***** DATA SHOWN
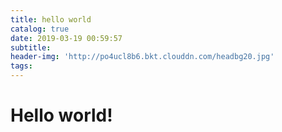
 ```yaml
---
title: hello world
catalog: true
date: 2019-03-19 00:59:57
subtitle:
header-img: 'http://po4ucl8b6.bkt.clouddn.com/headbg20.jpg'
tags:
---
```

# Hello world!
**********
◆ **WORK TO COMPLETE**: Every line in the data above needs to be given again exactly, pictures aside.

◆ **OUTPUT FOR THIS TASK**:
 ```yaml
---
title: hello world
catalog: true
date: 2019-03-19 00:59:57
subtitle:
header-img: 'http://po4ucl8b6.bkt.clouddn.com/headbg20.jpg'
tags:
---
```

# Hello world!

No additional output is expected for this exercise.